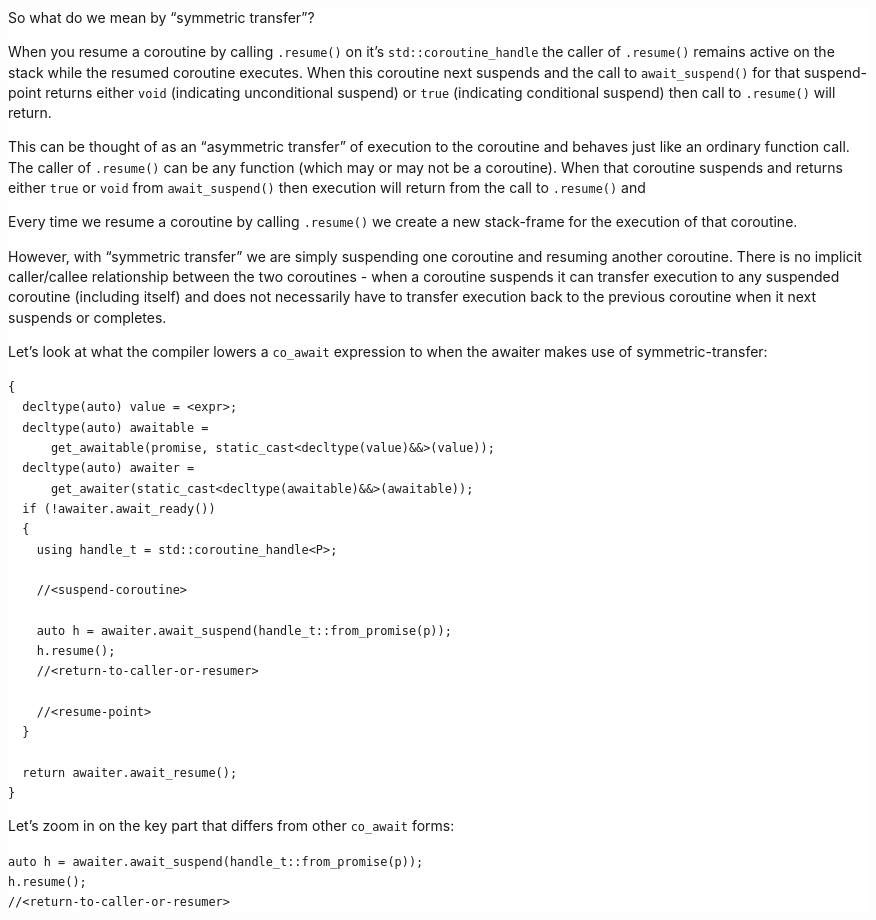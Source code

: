 So what do we mean by “symmetric transfer”?

When you resume a coroutine by calling `.resume()` on it’s `std::coroutine_handle` the caller of `.resume()` remains active on the stack while the resumed coroutine executes. When this coroutine next suspends and the call to `await_suspend()` for that suspend-point returns either `void` (indicating unconditional suspend) or `true` (indicating conditional suspend) then call to `.resume()` will return.

This can be thought of as an “asymmetric transfer” of execution to the coroutine and behaves just like an ordinary function call. The caller of `.resume()` can be any function (which may or may not be a coroutine). When that coroutine suspends and returns either `true` or `void` from `await_suspend()` then execution will return from the call to `.resume()` and

Every time we resume a coroutine by calling `.resume()` we create a new stack-frame for the execution of that coroutine.

However, with “symmetric transfer” we are simply suspending one coroutine and resuming another coroutine. There is no implicit caller/callee relationship between the two coroutines - when a coroutine suspends it can transfer execution to any suspended coroutine (including itself) and does not necessarily have to transfer execution back to the previous coroutine when it next suspends or completes.

Let’s look at what the compiler lowers a `co_await` expression to when the awaiter makes use of symmetric-transfer:

```
{
  decltype(auto) value = <expr>;
  decltype(auto) awaitable =
      get_awaitable(promise, static_cast<decltype(value)&&>(value));
  decltype(auto) awaiter =
      get_awaiter(static_cast<decltype(awaitable)&&>(awaitable));
  if (!awaiter.await_ready())
  {
    using handle_t = std::coroutine_handle<P>;

    //<suspend-coroutine>

    auto h = awaiter.await_suspend(handle_t::from_promise(p));
    h.resume();
    //<return-to-caller-or-resumer>
    
    //<resume-point>
  }

  return awaiter.await_resume();
}
```

Let’s zoom in on the key part that differs from other `co_await` forms:

```
auto h = awaiter.await_suspend(handle_t::from_promise(p));
h.resume();
//<return-to-caller-or-resumer>
```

Action item - Retype everything in the entries above exactly. The pictures are to be omitted.

Your response -
Source code

: So what do we mean by “symmetric transfer”?

When you resume a coroutine by calling `.resume()` on it’s `std::coroutine_handle` the caller of `.resume()` remains active on the stack while the resumed coroutine executes. When this coroutine next suspends and the call to `await_suspend()` for that suspend-point returns either `void` (indicating unconditional suspend) or `true` (indicating conditional suspend) then call to `.resume()` will return.

This can be thought of as an “asymmetric transfer” of execution to the coroutine and behaves just like an ordinary function call. The caller of `.resume()` can be any function (which may or may not be a coroutine). When that coroutine suspends and returns either `true` or `void` from `await_suspend()` then execution will return from the call to `.resume()` and

Every time we resume a coroutine by calling `.resume()` we create a new stack-frame for the execution of that coroutine.

However, with “symmetric transfer” we are simply suspending one coroutine and resuming another coroutine. There is no implicit caller/callee relationship between the two coroutines - when a coroutine suspends it can transfer execution to any suspended coroutine (including itself) and does not necessarily have to transfer execution back to the previous coroutine when it next suspends or completes.

Let’s look at what the compiler lowers a `co_await` expression to when the awaiter makes use of symmetric-transfer:

```
{
  decltype(auto) value = <expr>;
  decltype(auto) awaitable =
      get_awaitable(promise, static_cast<decltype(value)&&>(value));
  decltype(auto) awaiter =
      get_awaiter(static_cast<decltype(awaitable)&&>(awaitable));
  if (!awaiter.await_ready())
  {
    using handle_t = std::coroutine_handle<P>;

    //<suspend-coroutine>

    auto h = awaiter.await_suspend(handle_t::from_promise(p));
    h.resume();
    //<return-to-caller-or-resumer>
    
    //<resume-point>
  }

  return awaiter.await_resume();
}
```

Let’s zoom in on the key part that differs from other `co_await` forms:

```
auto h = awaiter.await_suspend(handle_t::from_promise(p));
h.resume();
//<return-to-caller-or-resumer>
```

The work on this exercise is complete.